==== ENTRIES SHOWN ====
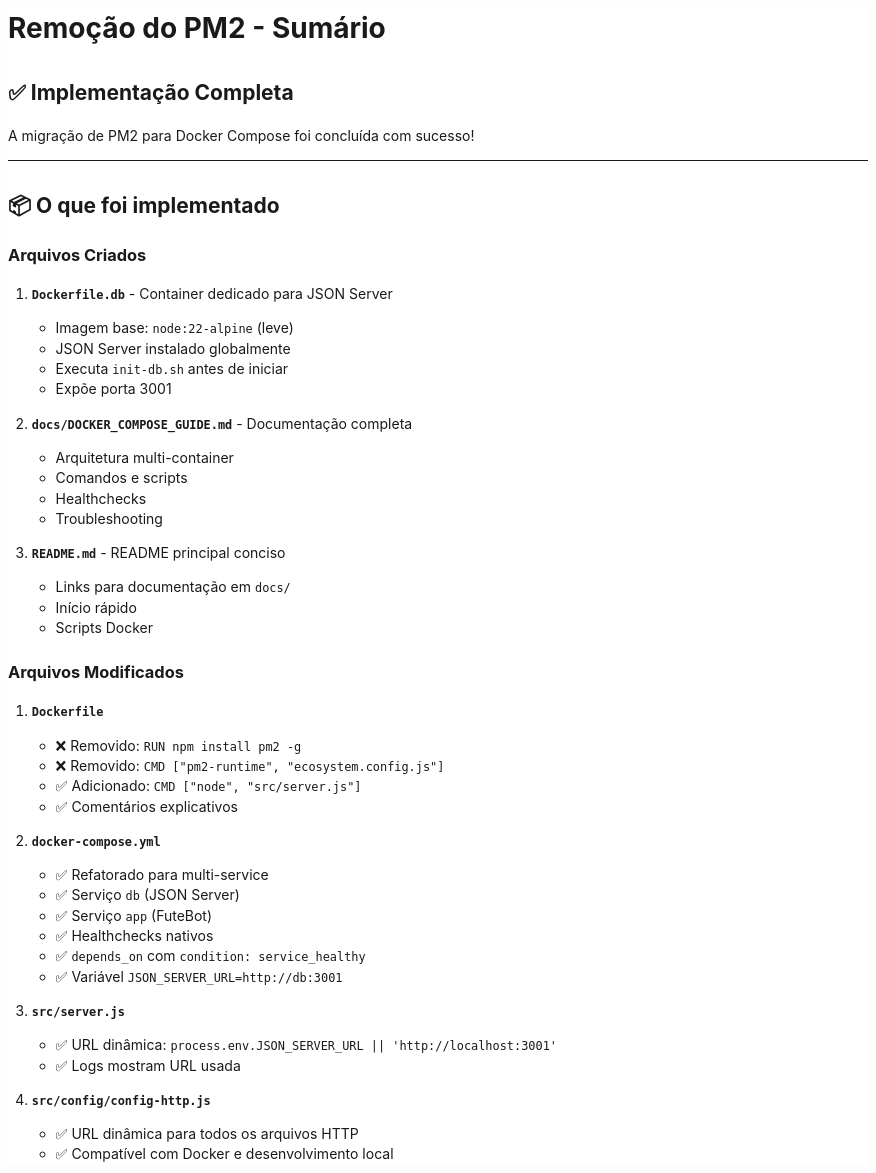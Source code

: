 # Remoção do PM2 - Sumário

## ✅ Implementação Completa

A migração de PM2 para Docker Compose foi concluída com sucesso!

---

## 📦 O que foi implementado

### Arquivos Criados

1. **`Dockerfile.db`** - Container dedicado para JSON Server
   - Imagem base: `node:22-alpine` (leve)
   - JSON Server instalado globalmente
   - Executa `init-db.sh` antes de iniciar
   - Expõe porta 3001

2. **`docs/DOCKER_COMPOSE_GUIDE.md`** - Documentação completa
   - Arquitetura multi-container
   - Comandos e scripts
   - Healthchecks
   - Troubleshooting

3. **`README.md`** - README principal conciso
   - Links para documentação em `docs/`
   - Início rápido
   - Scripts Docker

### Arquivos Modificados

1. **`Dockerfile`**
   - ❌ Removido: `RUN npm install pm2 -g`
   - ❌ Removido: `CMD ["pm2-runtime", "ecosystem.config.js"]`
   - ✅ Adicionado: `CMD ["node", "src/server.js"]`
   - ✅ Comentários explicativos

2. **`docker-compose.yml`**
   - ✅ Refatorado para multi-service
   - ✅ Serviço `db` (JSON Server)
   - ✅ Serviço `app` (FuteBot)
   - ✅ Healthchecks nativos
   - ✅ `depends_on` com `condition: service_healthy`
   - ✅ Variável `JSON_SERVER_URL=http://db:3001`

3. **`src/server.js`**
   - ✅ URL dinâmica: `process.env.JSON_SERVER_URL || 'http://localhost:3001'`
   - ✅ Logs mostram URL usada

4. **`src/config/config-http.js`**
   - ✅ URL dinâmica para todos os arquivos HTTP
   - ✅ Compatível com Docker e desenvolvimento local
====
### EXERCISE
Copy out the material above in full and exactly; its pictures are not to appear.

### TASK OUTPUT
Source code

: # Remoção do PM2 - Sumário

## ✅ Implementação Completa

A migração de PM2 para Docker Compose foi concluída com sucesso!

---

## 📦 O que foi implementado

### Arquivos Criados

1. **`Dockerfile.db`** - Container dedicado para JSON Server
   - Imagem base: `node:22-alpine` (leve)
   - JSON Server instalado globalmente
   - Executa `init-db.sh` antes de iniciar
   - Expõe porta 3001

2. **`docs/DOCKER_COMPOSE_GUIDE.md`** - Documentação completa
   - Arquitetura multi-container
   - Comandos e scripts
   - Healthchecks
   - Troubleshooting

3. **`README.md`** - README principal conciso
   - Links para documentação em `docs/`
   - Início rápido
   - Scripts Docker

### Arquivos Modificados

1. **`Dockerfile`**
   - ❌ Removido: `RUN npm install pm2 -g`
   - ❌ Removido: `CMD ["pm2-runtime", "ecosystem.config.js"]`
   - ✅ Adicionado: `CMD ["node", "src/server.js"]`
   - ✅ Comentários explicativos

2. **`docker-compose.yml`**
   - ✅ Refatorado para multi-service
   - ✅ Serviço `db` (JSON Server)
   - ✅ Serviço `app` (FuteBot)
   - ✅ Healthchecks nativos
   - ✅ `depends_on` com `condition: service_healthy`
   - ✅ Variável `JSON_SERVER_URL=http://db:3001`

3. **`src/server.js`**
   - ✅ URL dinâmica: `process.env.JSON_SERVER_URL || 'http://localhost:3001'`
   - ✅ Logs mostram URL usada

4. **`src/config/config-http.js`**
   - ✅ URL dinâmica para todos os arquivos HTTP
   - ✅ Compatível com Docker e desenvolvimento local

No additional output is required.